- **What the exercise asks**
Only some lines are wanted. Transcribe, exactly, the lines below from the line with "can see Novi" up to and including the line with "pcap 以及 debug message 檔案，發現並不是這麼一回事。".

(Dataset entries)

▬▬▬▬▬▬

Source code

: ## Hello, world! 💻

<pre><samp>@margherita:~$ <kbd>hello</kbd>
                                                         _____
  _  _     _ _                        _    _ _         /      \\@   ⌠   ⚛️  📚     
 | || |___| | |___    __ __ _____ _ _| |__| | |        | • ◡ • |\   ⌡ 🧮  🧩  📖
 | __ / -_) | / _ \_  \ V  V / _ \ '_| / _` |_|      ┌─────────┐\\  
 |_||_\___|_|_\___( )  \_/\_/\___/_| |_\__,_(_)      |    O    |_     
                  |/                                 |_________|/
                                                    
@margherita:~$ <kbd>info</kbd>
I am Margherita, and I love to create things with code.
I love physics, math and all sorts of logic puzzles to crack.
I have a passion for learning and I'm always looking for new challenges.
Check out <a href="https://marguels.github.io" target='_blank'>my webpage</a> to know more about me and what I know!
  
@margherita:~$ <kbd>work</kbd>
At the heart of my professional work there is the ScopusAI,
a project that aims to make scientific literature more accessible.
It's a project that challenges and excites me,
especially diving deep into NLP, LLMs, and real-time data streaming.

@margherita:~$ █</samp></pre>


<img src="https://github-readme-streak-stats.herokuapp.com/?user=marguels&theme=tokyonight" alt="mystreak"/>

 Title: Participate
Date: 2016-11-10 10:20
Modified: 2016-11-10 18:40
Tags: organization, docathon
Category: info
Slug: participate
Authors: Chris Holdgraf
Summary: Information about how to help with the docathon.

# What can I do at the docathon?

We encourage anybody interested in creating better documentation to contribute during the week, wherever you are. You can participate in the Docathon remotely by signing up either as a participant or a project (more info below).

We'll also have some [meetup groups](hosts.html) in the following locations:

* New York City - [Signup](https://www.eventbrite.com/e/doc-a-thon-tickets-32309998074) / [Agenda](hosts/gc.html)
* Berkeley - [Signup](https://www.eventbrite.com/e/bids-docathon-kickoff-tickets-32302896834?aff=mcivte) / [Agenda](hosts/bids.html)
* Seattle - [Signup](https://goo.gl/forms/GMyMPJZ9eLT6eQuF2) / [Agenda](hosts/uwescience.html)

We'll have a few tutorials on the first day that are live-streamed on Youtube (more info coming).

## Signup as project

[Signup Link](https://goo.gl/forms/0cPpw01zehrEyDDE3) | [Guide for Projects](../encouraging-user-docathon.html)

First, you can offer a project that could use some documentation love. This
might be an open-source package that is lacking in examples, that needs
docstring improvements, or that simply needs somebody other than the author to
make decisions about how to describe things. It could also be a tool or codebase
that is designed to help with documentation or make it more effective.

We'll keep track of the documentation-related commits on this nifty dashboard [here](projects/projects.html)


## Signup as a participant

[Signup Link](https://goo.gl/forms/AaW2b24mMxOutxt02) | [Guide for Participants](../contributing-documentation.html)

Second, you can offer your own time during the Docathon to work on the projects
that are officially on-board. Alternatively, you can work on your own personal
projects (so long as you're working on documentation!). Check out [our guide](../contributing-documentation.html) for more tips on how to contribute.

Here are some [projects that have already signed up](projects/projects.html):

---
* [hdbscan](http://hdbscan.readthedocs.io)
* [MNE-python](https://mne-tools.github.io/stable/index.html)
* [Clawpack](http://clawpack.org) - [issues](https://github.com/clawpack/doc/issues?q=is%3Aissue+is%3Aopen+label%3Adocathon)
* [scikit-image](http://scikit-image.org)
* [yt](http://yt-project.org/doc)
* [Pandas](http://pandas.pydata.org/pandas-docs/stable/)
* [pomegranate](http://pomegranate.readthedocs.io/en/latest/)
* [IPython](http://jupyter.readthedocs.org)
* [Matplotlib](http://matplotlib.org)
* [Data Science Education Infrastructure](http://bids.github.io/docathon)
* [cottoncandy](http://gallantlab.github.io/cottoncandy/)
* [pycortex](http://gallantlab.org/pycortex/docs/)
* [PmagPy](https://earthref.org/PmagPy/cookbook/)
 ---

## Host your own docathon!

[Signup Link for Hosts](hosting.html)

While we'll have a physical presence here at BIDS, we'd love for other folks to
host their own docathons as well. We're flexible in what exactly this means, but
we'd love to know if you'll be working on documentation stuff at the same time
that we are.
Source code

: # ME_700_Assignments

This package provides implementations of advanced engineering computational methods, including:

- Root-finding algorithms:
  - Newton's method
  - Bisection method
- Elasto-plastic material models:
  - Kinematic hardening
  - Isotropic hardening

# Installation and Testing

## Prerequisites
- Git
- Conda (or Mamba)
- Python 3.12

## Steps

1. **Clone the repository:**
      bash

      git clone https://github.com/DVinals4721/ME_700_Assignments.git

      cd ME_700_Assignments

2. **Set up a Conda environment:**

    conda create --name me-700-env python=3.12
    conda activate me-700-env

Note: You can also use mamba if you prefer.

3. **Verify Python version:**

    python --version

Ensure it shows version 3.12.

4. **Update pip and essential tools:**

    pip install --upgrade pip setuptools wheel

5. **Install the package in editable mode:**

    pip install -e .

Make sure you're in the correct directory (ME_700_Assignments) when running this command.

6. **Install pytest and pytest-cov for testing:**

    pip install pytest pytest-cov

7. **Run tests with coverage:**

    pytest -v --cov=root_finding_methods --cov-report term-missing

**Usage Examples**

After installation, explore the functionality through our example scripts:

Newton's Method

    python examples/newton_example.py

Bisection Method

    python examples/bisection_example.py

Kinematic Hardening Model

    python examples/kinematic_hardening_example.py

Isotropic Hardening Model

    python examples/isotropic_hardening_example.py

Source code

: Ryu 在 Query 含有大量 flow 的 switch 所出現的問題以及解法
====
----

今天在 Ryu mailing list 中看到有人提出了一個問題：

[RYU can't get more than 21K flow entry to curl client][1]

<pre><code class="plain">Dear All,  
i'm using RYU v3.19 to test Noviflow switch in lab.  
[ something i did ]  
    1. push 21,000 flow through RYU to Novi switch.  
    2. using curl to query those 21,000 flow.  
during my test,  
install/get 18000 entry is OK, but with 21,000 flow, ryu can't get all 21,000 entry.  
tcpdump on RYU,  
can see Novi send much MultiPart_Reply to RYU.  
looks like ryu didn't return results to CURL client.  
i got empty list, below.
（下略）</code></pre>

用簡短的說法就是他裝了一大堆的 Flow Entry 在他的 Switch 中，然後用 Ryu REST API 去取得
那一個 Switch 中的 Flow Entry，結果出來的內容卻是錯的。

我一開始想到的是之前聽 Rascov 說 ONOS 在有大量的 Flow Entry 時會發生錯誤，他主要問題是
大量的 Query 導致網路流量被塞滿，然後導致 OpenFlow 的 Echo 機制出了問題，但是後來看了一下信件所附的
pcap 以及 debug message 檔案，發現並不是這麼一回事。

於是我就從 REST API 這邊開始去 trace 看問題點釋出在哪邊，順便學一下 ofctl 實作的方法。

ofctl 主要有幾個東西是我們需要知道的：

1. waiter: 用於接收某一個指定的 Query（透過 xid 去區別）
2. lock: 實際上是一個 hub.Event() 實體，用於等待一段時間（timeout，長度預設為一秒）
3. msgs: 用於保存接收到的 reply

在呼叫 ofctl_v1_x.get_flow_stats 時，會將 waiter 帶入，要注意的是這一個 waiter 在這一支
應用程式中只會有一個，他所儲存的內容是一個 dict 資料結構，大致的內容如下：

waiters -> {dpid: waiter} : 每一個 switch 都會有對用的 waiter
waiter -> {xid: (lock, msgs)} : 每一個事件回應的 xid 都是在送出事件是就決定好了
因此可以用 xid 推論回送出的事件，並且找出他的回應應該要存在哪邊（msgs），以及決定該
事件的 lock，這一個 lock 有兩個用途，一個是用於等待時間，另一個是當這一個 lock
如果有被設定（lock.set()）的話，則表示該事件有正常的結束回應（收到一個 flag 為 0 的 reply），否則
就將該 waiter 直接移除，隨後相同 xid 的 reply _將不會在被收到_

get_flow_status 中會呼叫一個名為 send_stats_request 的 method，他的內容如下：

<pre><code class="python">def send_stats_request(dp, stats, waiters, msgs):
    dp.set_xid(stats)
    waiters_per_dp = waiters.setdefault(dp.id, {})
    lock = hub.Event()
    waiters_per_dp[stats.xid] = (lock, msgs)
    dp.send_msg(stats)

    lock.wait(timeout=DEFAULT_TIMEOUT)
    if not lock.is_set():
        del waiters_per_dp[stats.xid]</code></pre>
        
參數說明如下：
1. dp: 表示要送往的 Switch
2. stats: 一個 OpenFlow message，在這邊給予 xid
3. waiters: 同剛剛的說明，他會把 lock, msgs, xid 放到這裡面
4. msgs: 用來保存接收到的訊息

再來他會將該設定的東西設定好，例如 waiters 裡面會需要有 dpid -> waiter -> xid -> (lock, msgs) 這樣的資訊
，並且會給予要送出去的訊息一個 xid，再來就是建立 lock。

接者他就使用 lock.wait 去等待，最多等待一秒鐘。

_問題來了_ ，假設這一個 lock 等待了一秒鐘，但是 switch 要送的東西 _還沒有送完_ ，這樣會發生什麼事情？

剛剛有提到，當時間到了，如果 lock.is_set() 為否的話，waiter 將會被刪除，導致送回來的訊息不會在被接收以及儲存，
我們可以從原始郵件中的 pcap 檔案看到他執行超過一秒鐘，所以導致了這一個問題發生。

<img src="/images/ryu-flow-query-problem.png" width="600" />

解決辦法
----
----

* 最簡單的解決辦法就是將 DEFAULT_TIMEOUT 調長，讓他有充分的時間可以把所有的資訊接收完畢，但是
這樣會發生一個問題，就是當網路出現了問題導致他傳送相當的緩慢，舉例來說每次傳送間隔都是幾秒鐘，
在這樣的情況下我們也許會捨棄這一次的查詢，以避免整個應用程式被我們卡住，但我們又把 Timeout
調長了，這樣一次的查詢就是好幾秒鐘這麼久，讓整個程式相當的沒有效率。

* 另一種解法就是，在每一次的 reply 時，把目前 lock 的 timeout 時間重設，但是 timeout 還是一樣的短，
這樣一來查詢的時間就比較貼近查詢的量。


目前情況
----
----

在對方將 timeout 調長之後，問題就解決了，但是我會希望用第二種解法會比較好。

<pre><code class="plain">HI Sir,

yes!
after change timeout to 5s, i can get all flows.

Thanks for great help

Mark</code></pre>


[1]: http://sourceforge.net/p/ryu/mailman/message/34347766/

▬▬▬▬▬▬

- **Result**
can see Novi send much MultiPart_Reply to RYU.  
looks like ryu didn't return results to CURL client.  
i got empty list, below.
（下略）</code></pre>

用簡短的說法就是他裝了一大堆的 Flow Entry 在他的 Switch 中，然後用 Ryu REST API 去取得
那一個 Switch 中的 Flow Entry，結果出來的內容卻是錯的。

我一開始想到的是之前聽 Rascov 說 ONOS 在有大量的 Flow Entry 時會發生錯誤，他主要問題是
大量的 Query 導致網路流量被塞滿，然後導致 OpenFlow 的 Echo 機制出了問題，但是後來看了一下信件所附的
pcap 以及 debug message 檔案，發現並不是這麼一回事。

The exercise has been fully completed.